No que acabamos de dizer está implícita uma terceira asserção que deve ser ainda expressamente considerada. Se é verdade que a angústia participante na cruz é um fruto especial nascido de um dom da fé, da caridade e da esperança, e uma particularíssima intensificação das mesmas, concedida por Deus, então é impossível que um homem passe diretamente da angústia do pecado para a angústia da Cruz. Em outras palavras: o mistério do obscurecimento na angústia da Cruz, está, sob o ponto de vista teológico, necessariamente enquadrado no mais amplo mistério da redenção cristã do pecado como da angústia do pecado e, por aí, na alegria cristã. Uma autêntica participação, segundo a vontade de Deus, na noite do Crucificado será, pois, sempre um episódio inserido entre uma e outra luz, entre uma e outra alegria, entre uma e outra força.
É, não só improvável, mas intrinsecamente impossível, que Deus chame um homem da angústia do pecado para a angústia da Cruz, sem que este tenha experimentado plenamente a alegria cristã.
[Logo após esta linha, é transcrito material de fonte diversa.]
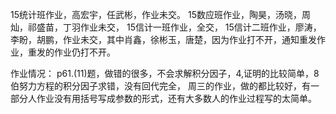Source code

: 15统计班作业，高宏宇，任武彬，作业未交。
15数应班作业，陶昊，汤晓，周灿，祁盛苗，丁羽作业未交，
15信计一班作业，全交，
15信计二班作业，廖涛，李盼，胡鹏，作业未交，其中肖鑫，徐彬玉，唐楚，因为作业打不开，通知重发作业，重发的作业仍打不开。



作业情况：
p61.(11)题，做错的很多，不会求解积分因子，4,证明的比较简单，8伯努力方程的积分因子求错，没有回代完全，
周三的作业，做的都比较好，有一部分人作业没有用括号写成参数的形式，还有大多数人的作业过程写的太简单。
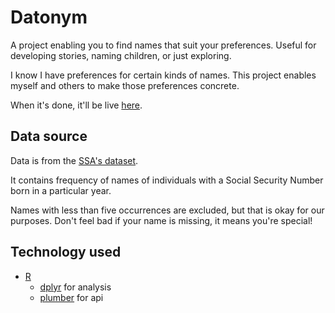 # Datonym

A project enabling you to find names that suit your preferences. Useful for developing stories, naming children, or just exploring.

I know I have preferences for certain kinds of names. This project enables myself and others to make those preferences concrete.

When it's done, it'll be live [here](https://datonym.me).

## Data source

Data is from the [SSA's dataset](https://www.ssa.gov/oact/babynames/limits.html).

It contains frequency of names of individuals with a Social Security Number born in a particular year.

Names with less than five occurrences are excluded, but that is okay for our purposes. Don't feel bad if your name is missing, it means you're special!

## Technology used

- [R](https://www.r-project.org/)
  - [dplyr](https://dplyr.tidyverse.org/) for analysis
  - [plumber](https://www.rplumber.io/) for api


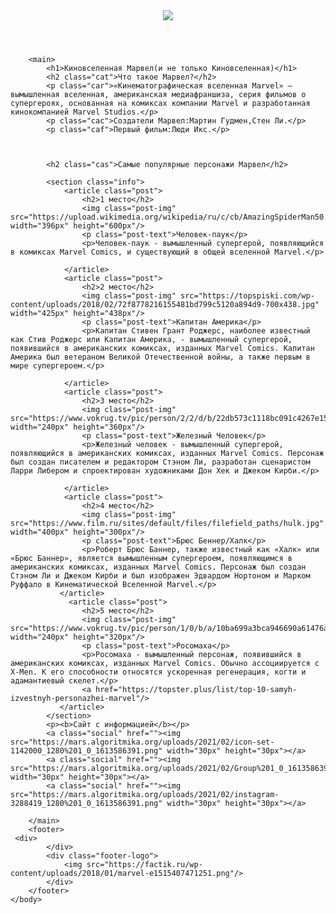 <html>
    <head>
        <title>Marvel</title>
        <link rel="stylesheet" href="style.css">
    </head>
    <body>
        <header>
            <img class="logo" src="https://factik.ru/wp-content/uploads/2018/01/marvel-e1515407471251.png">
        </header>
  
        <main>
            <h1>Киновселенная Марвел(и не только Киновселенная)</h1>
            <h2 class="cat">Что такое Марвел?</h2>
            <p class="car">«Кинематографическая вселенная Marvel» — вымышленная вселенная, американская медиафраншиза, серия фильмов о супергероях, основанная на комиксах компании Marvel и разработанная кинокомпанией Marvel Studios.</p>
            <p class="cac">Cоздатели Марвел:Мартин Гудмен,Стен Ли.</p>
            <p class="caf">Первый фильм:Люди Икс.</p>
            

          
            <h2 class="cas">Самые популярные персонажи Марвел</h2>

            <section class="info">
                <article class="post">
                    <h2>1 место</h2>
                    <img class="post-img" src="https://upload.wikimedia.org/wikipedia/ru/c/cb/AmazingSpiderMan50.jpg" width="396px" height="600px"/>
                    <p class="post-text">Человек-паук</p>
                    <p>Человек-паук - вымышленный супергерой, появляющийся в комиксах Marvel Comics, и существующий в общей вселенной Marvel.</p>
                    
                </article>
                <article class="post">
                    <h2>2 место</h2>
                    <img class="post-img" src="https://topspiski.com/wp-content/uploads/2018/02/72f8778216155481bd799c5120a894d9-700x438.jpg" width="425px" height="438px"/>
                    <p class="post-text">Капитан Америка</p>
                    <p>Капитан Стивен Грант Роджерс, наиболее известный как Стив Роджерс или Капитан Америка, - вымышленный супергерой, появившийся в американских комиксах, изданных Marvel Comics. Капитан Америка был ветераном Великой Отечественной войны, а также первым в мире супергероем.</p>
                    
                </article>
                <article class="post">
                    <h2>3 место</h2>
                    <img class="post-img" src="https://www.vokrug.tv/pic/person/2/2/d/b/22db573c1118bc091c4267e15258d8ce.jpeg" width="240px" height="360px"/>
                    <p class="post-text">Железный Человек</p>
                    <p>Железный человек - вымышленный супергерой, появляющийся в американских комиксах, изданных Marvel Comics. Персонаж был создан писателем и редактором Стэном Ли, разработан сценаристом Ларри Либером и спроектирован художниками Дон Хек и Джеком Кирби.</p>
                    
                </article>
                <article class="post">
                    <h2>4 место</h2>
                    <img class="post-img" src="https://www.film.ru/sites/default/files/filefield_paths/hulk.jpg" width="400px" height="300px"/>
                    <p class="post-text">Брюс Беннер/Халк</p>
                    <p>Роберт Брюс Баннер, также известный как «Халк» или «Брюс Баннер», является вымышленным супергероем, появляющимся в американских комиксах, изданных Marvel Comics. Персонаж был создан Стэном Ли и Джеком Кирби и был изображен Эдвардом Нортоном и Марком Руффало в Кинематической Вселенной Marvel.</p>
               </article>
                 <article class="post">
                    <h2>5 место</h2>
                    <img class="post-img" src="https://www.vokrug.tv/pic/person/1/0/b/a/10ba699a3bca946690a61476ad7a5a32.jpeg" width="240px" height="320px"/>
                    <p class="post-text">Росомаха</p>
                    <p>Росомаха - вымышленный персонаж, появившийся в американских комиксах, изданных Marvel Comics. Обычно ассоциируется с X-Men. К его способности относятся ускоренная регенерация, когти и адамантиевый скелет.</p>
                    <a href="https://topster.plus/list/top-10-samyh-izvestnyh-personazhei-marvel"/>
               </article>
            </section>
            <p><b>Сайт с информацией</b></p>
            <a class="social" href=""><img src="https://mars.algoritmika.org/uploads/2021/02/icon-set-1142000_1280%201_0_1613586391.png" width="30px" height="30px"></a>
            <a class="social" href=""><img src="https://mars.algoritmika.org/uploads/2021/02/Group%201_0_1613586391.png" width="30px" height="30px"></a>
            <a class="social" href=""><img src="https://mars.algoritmika.org/uploads/2021/02/instagram-3288419_1280%201_0_1613586391.png" width="30px" height="30px"></a>
            
        </main>
        <footer>
     <div>
            </div>
            <div class="footer-logo">
                <img src="https://factik.ru/wp-content/uploads/2018/01/marvel-e1515407471251.png"/>
            </div>
        </footer>
    </body>
</html>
Isto vale antes de tudo para a noite mística propriamente dita, que não se pode interpretar cristãmente senão numa referência à Cruz: não como um fenômeno de “purificação” posta no início de uma via espiritual, mas sim, e em primeiro lugar, como uma graça cristã, e portanto social, que é administrada por Deus somente, e que pode, por conseguinte, ser imposta em todas as etapas da vida espiritual, com a limitação, porém, que é concedida unicamente a quem tenha chegado a conhecer a luz de Deus na fé, na caridade e na esperança até aos mais profundos recantos da alma. Porque tal “noite” outra coisa não é senão a privação desta luz; e quanto maior for o contraste, quanto mais completa for a privação, tanto mais profunda e eficaz será a noite. Só o Filho de Deus, gerado desde toda a eternidade no seio do Pai, nutrido com a sua substância, pode avaliar plenamente o que significa ser abandonado pelo Pai. Ainda aqui as mulheres de Betânia nos ensinam: elas não teriam podido sentir a angústia da ausência incompreensível de Jesus, se não tivessem sido suas amigas, se a sua presença santificante não tivesse sido para elas a própria vida. Se isto vale para a grande noite mística e para a grande angústia mística que nela se experimenta, vale de um modo análogo, como que em menor formato, para toda a vida de fé cristã viva: “o conforto” da fé precede sempre o “desconforto”, porque este não pode ser sentido cristãmente senão como privação de uma luz espiritual.